Here’s an easy problem.

You live in a house with 4 people. For simplicity, I will call them Andrei, Bai, Darin, and Young. One person pays for electricity, another person pays for gas, another person pays for water, and the last person pays for internet. However, the utilities cost different amounts, and it is agreed that the total cost should be split equally.

It has come to the time to wrap up the bills. After tallying up the receipts, you find that Andrei has paid $650, Bai has paid $240, Darin has paid $190, and Young has paid $120. What transfers do you make to distribute the costs fairly?

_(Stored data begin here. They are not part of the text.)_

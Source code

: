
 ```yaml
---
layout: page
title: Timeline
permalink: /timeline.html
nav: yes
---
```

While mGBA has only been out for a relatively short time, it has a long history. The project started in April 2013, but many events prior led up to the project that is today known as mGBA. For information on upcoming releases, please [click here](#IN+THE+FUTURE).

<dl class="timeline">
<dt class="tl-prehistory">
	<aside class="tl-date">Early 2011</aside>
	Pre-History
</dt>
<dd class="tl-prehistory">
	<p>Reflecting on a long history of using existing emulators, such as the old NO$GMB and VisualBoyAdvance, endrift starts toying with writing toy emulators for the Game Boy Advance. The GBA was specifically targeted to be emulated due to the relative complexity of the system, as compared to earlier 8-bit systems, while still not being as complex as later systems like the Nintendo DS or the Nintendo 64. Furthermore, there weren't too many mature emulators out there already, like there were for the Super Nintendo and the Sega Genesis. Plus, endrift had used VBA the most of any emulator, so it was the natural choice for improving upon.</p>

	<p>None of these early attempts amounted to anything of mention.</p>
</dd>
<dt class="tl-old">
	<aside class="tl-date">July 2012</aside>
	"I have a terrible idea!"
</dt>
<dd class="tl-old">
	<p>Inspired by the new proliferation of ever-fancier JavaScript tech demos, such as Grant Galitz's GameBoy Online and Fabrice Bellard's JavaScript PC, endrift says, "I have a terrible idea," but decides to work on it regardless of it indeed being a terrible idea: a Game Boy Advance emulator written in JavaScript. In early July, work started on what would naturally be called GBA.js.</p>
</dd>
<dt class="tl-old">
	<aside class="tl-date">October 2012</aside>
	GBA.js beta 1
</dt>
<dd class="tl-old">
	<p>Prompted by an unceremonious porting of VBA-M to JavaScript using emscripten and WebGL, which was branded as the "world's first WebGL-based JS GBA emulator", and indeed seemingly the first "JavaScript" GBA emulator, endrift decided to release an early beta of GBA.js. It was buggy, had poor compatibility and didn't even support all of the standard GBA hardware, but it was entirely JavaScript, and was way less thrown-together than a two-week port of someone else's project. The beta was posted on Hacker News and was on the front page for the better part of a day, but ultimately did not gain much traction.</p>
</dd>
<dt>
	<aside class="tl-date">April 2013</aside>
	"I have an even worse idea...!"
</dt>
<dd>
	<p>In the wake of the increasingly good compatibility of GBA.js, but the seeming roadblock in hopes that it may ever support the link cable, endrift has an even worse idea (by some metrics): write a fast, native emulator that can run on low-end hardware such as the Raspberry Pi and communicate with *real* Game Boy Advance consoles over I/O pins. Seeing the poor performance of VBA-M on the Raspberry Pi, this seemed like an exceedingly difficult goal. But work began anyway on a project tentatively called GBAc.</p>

Well that’s easy. Add up all the numbers and you find that the group paid $1200 in total. A quarter of that is $300 — that’s the amount each person should pay in the end. If you’ve already paid $240, then the difference, $60, is the amount you have to pay to compensate.

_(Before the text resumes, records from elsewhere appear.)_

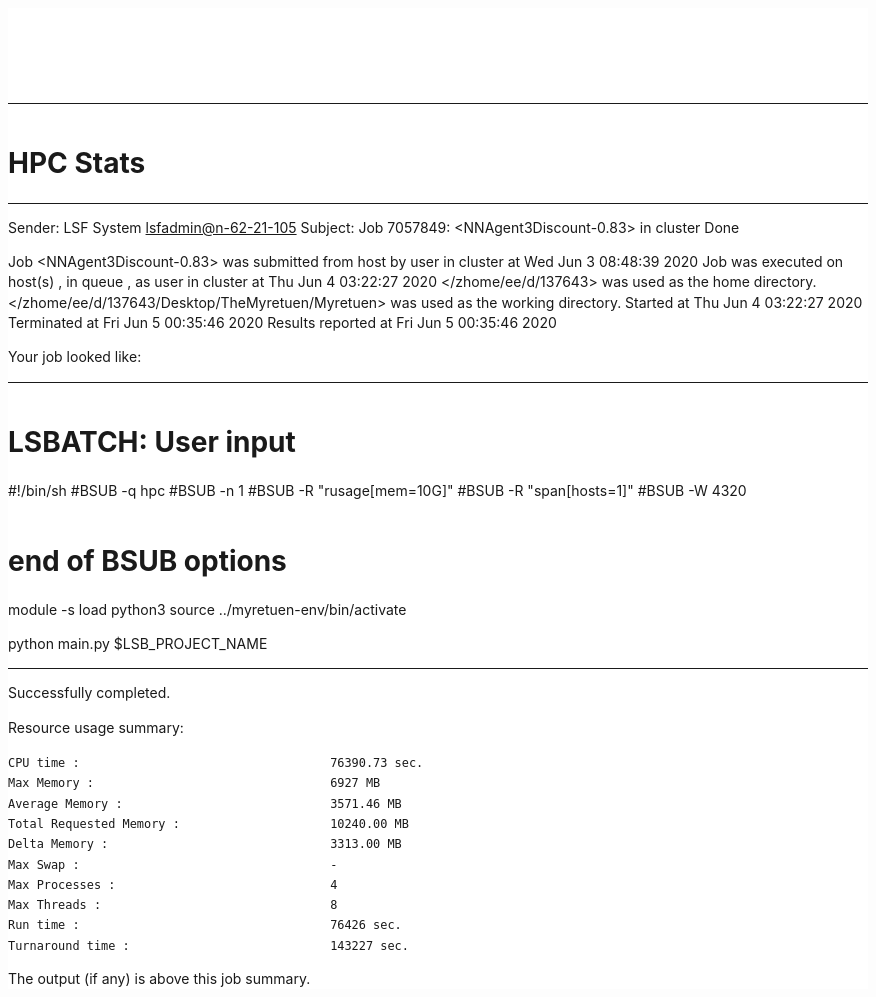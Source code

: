  <br /> 
 <br /> 
 <br /> 
 <br />

---------------------------------------------------------------------------------------------------------------------

# HPC Stats


------------------------------------------------------------
Sender: LSF System <lsfadmin@n-62-21-105>
Subject: Job 7057849: <NNAgent3Discount-0.83> in cluster <dcc> Done

Job <NNAgent3Discount-0.83> was submitted from host <n-62-30-4> by user <s183905> in cluster <dcc> at Wed Jun  3 08:48:39 2020
Job was executed on host(s) <n-62-21-105>, in queue <hpc>, as user <s183905> in cluster <dcc> at Thu Jun  4 03:22:27 2020
</zhome/ee/d/137643> was used as the home directory.
</zhome/ee/d/137643/Desktop/TheMyretuen/Myretuen> was used as the working directory.
Started at Thu Jun  4 03:22:27 2020
Terminated at Fri Jun  5 00:35:46 2020
Results reported at Fri Jun  5 00:35:46 2020

Your job looked like:

------------------------------------------------------------
# LSBATCH: User input
#!/bin/sh
#BSUB -q hpc
#BSUB -n 1
#BSUB -R "rusage[mem=10G]"
#BSUB -R "span[hosts=1]"
#BSUB -W 4320
# end of BSUB options

module -s load python3
source ../myretuen-env/bin/activate

python main.py $LSB_PROJECT_NAME


------------------------------------------------------------

Successfully completed.

Resource usage summary:

    CPU time :                                   76390.73 sec.
    Max Memory :                                 6927 MB
    Average Memory :                             3571.46 MB
    Total Requested Memory :                     10240.00 MB
    Delta Memory :                               3313.00 MB
    Max Swap :                                   -
    Max Processes :                              4
    Max Threads :                                8
    Run time :                                   76426 sec.
    Turnaround time :                            143227 sec.

The output (if any) is above this job summary.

To see this even more clearly, let us define **balance** as the difference between what you’re supposed to pay and what you actually paid. From now on, I will use a *negative* balance to mean you paid more than you supposed to and you are *owed* money; a positive balance means you owe money to others.

In this case, it’s obvious how to balance the bills. Since Andrei is the only person with a negative balance, everyone simply transfers the correct sum of money to Andrei, problem solved.

### But in general…

Being a computer science major, this left me wondering: what if I lived with 20 people? And what if, throughout the term, we lend each other money, so that multiple people have a negative balance, and multiple people have a positive balance? How do we solve this problem then?

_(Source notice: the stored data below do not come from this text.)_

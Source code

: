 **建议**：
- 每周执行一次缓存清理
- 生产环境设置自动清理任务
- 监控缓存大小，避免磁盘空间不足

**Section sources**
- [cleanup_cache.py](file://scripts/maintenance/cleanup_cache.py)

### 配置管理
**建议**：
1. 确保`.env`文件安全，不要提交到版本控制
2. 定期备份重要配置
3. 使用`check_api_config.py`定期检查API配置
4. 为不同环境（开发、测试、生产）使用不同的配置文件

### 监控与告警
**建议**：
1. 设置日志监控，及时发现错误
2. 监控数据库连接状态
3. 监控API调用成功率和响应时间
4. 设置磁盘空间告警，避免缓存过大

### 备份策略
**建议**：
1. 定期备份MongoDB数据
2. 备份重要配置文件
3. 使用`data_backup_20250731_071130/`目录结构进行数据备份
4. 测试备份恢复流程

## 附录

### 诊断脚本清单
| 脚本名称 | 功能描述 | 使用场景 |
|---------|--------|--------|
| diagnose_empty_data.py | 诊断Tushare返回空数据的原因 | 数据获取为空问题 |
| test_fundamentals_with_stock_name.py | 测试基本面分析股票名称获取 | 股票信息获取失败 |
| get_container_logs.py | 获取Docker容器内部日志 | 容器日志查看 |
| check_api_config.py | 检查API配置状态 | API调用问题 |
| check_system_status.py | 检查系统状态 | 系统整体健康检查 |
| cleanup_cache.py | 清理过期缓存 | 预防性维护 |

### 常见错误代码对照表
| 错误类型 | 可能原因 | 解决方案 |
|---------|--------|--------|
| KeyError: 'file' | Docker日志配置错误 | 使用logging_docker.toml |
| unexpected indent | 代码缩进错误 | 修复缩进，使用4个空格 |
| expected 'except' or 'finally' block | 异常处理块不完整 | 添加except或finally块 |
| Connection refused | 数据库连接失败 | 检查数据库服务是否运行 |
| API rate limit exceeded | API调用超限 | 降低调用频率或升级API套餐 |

For simplicity, from now on I will assume the preliminary calculations have been done, and we will work solely with the *balance* column. I will also assume that all values are integers.

One immediate observation is the balances always add up to 0. So given a list of integers than add up to 0, how do we find an *efficient* set of transfers to balance the bill?

What do we mean by *efficient*? Well, let’s explore several possibilities.

### Roommate Problem, version 1

Given a list of balances that add up to 0,

find the smallest number of transfersto balance the bill.

This seems at first glance to be the criterion we’re looking for. Writing cheques is a hassle, so we don’t want to write more than what is absolutely necessary.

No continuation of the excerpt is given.